No brilliant inspector will assemble the suspects at the climax of this book for the very simple reason that the detectives on the case are fools. Rendell's contempt for the ham-fisted senior detective is shown by her giving him the same surname as that of England's most notorious wife killer, and his subordinate is a young up-and-comer who thinks himself terribly clever because he has a psychology degree. Of course, the suspect he definitely eliminates is the killer.
Inez, along with her co-workers, tenants and friends, are this novel's version of the self-contained community found in most Rendell books, a community in which each member has his or her secret, from the mundane to the deadly. In Rendell's black comedies of manners, the subject is the public consequences of private deception, what results from the crossed wires and mixed signals that connect the characters to each other. Rendell is a master of the tires-on-ice moment, the moment when the intersecting elements begin their inexorable slide into calamity, or at least to the collapse of the characters' various carefully maintained facades.
The ease with which Rendell gets into the mind of the killer, the contrast between the placid surface and the roiling substrata of criminal derangement, is the very thing that makes her books so unnerving. (Next to the horrendous plausibility of Rendell's murderers, the fethishized mastermind serial killers found in the work of Thomas Harris and his imitators look like the funhouse dummies they are.) The murderer in "The Rottweiler" has been given a Freudian motive that is unusually pedestrian for Rendell, but she has also provided a trigger for his murderous impulses that verges on the baroque.

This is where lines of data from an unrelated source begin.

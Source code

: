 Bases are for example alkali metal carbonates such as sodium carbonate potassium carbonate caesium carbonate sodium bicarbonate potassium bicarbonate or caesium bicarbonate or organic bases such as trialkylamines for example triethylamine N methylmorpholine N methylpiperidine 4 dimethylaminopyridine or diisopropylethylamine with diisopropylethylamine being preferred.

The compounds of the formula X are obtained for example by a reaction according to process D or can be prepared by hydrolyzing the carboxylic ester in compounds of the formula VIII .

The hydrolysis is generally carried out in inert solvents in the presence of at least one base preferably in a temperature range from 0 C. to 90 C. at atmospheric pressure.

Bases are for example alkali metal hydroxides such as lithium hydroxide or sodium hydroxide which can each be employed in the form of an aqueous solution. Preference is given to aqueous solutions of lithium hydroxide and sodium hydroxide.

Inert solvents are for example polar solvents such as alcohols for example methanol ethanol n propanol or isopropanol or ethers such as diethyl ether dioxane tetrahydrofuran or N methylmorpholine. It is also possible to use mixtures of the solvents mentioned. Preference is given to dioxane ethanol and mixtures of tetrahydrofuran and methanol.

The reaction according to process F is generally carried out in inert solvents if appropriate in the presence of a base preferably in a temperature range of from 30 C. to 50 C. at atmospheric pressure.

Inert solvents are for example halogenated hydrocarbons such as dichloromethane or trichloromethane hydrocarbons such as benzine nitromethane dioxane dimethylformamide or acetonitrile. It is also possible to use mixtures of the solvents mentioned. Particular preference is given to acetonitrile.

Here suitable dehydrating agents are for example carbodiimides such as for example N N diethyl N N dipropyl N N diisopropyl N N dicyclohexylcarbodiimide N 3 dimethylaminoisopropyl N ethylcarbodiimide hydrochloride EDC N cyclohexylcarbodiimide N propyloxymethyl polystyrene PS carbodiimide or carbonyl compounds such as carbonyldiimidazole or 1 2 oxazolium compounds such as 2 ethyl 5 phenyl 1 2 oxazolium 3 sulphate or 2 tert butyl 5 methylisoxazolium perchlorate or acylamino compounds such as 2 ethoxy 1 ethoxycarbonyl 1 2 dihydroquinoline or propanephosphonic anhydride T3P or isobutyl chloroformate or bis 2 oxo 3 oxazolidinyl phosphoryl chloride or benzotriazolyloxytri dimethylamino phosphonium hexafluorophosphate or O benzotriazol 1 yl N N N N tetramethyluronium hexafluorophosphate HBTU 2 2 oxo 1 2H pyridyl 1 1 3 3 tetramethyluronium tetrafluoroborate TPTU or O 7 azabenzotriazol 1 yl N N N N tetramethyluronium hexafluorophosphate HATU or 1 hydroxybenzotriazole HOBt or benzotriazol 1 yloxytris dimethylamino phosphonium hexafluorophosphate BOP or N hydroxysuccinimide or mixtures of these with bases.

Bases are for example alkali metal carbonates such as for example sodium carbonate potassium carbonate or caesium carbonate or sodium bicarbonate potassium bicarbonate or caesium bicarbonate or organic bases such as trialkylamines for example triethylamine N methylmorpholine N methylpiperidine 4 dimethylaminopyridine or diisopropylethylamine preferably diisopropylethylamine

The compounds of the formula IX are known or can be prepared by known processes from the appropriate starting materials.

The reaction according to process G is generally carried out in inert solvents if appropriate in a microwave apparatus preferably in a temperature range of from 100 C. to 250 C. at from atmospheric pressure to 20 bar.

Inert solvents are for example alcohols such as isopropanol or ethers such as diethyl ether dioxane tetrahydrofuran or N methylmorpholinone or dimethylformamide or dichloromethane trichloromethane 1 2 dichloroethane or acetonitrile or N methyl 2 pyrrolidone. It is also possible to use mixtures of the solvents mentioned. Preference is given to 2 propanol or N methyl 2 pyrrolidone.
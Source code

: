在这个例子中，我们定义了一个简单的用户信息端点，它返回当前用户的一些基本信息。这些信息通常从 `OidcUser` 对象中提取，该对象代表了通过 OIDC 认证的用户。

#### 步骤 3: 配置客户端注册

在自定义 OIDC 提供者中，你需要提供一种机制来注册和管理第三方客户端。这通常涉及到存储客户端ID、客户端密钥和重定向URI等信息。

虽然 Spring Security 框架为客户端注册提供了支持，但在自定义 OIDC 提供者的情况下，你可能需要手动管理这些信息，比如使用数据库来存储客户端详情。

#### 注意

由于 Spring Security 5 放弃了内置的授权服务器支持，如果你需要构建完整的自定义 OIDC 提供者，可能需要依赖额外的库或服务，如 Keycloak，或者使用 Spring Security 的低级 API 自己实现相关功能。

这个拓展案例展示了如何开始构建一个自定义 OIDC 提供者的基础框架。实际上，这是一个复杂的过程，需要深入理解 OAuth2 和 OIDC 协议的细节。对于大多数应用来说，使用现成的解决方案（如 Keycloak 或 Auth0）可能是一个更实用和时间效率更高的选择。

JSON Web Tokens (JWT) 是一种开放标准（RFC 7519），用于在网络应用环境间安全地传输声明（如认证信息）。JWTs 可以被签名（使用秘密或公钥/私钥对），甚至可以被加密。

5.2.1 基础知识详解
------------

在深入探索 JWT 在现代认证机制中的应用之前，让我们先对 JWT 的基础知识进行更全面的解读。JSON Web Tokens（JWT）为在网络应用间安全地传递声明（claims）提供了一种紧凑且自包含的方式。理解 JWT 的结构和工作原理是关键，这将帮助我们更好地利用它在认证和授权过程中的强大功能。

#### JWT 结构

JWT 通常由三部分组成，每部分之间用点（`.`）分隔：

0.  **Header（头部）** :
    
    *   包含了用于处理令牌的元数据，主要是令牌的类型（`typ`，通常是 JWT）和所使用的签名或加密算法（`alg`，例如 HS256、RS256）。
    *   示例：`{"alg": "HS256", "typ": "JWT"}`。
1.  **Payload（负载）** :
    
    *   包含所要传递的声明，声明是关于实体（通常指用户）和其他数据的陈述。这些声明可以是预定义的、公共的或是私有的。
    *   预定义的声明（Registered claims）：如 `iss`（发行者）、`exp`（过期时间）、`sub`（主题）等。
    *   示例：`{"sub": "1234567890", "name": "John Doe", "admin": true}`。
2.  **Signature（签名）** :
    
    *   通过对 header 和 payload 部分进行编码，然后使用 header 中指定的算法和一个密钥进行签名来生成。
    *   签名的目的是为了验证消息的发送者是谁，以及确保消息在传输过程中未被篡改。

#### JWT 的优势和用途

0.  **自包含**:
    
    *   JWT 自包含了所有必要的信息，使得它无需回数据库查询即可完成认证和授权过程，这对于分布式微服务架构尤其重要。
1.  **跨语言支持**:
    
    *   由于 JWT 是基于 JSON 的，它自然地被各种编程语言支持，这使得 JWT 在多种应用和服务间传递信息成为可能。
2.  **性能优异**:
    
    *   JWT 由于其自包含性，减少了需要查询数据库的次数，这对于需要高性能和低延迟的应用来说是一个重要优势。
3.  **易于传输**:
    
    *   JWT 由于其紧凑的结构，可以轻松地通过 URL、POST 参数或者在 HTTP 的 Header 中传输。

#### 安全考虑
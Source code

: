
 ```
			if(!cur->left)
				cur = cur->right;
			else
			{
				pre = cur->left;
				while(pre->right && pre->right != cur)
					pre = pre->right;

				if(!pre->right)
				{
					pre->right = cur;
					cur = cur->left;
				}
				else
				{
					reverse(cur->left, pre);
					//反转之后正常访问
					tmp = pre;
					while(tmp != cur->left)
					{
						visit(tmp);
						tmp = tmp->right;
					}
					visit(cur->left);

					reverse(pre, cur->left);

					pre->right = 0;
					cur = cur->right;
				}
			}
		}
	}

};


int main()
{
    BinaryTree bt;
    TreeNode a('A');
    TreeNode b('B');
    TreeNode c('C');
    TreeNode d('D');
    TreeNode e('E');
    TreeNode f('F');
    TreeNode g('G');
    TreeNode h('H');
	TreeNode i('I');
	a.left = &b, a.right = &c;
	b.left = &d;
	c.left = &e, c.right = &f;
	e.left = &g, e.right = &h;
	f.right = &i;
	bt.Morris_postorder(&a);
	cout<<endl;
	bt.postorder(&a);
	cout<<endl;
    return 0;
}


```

But the thoughts of the "normal" characters in Rendell's novels can be just as uncomfortable, in all kinds of ways. There's a queasy poignancy to Inez's solitude; she spends her evenings watching videos of the television cop show her late husband starred in. The sections involving Will, Inez's mentally handicapped tenant, and the aunt who tries to care for him, are the book's most resonant and discomforting. Will's aunt, Becky, is caught in the trap many good people find themselves in: She's conscious of her duty to her nephew as his only living relative, but she has the perfectly reasonable desire not to give up her own life. The guilt Becky feels over that conflict is, at moments, almost intolerable. Rendell doesn't provide an out. She presents Becky's dilemma as exactly the quiet, enduring nightmare many of us fear caring for a loved one will become.
"The Rottweiler" is not Rendell at her deepest, and her conjuring powers are more potent elsewhere (particularly in the best of the Barbara Vine books). Someone just starting Rendell might do better by beginning with "A Judgement in Stone" (an attack on both ignorance and sophistication, the book turns into a live grenade in your hands, attacking the cultured sensibility that allows you to enjoy it in the first place), the wicked comeuppance tale "A Sight for Sore Eyes," the Vine books "A Dark-Adapted Eye" or "King Solomon's Carpet," or one of the Inspector Wexfords. But "The Rottweiler" is another brick in a body of work that constitutes one of the most precise and unflinching contributions to contemporary English fiction.
Rendell, the craftsman of intricate, ingenious plots, the purveyor of chilly, black-humored explorations of the squirmier parts of the psyche, is also one of modern fiction's few true moralists. "'She would of been a good woman,' The Misfit said, 'if it had been somebody there to shoot her every minute of her life.'" That's the killer in Flannery O'Connor's "A Good Man Is Hard to Find" speaking of an old woman he's just shot. Rendell lies in wait for all her characters, like the cocked and loaded gun they were never fortunate enough to run into.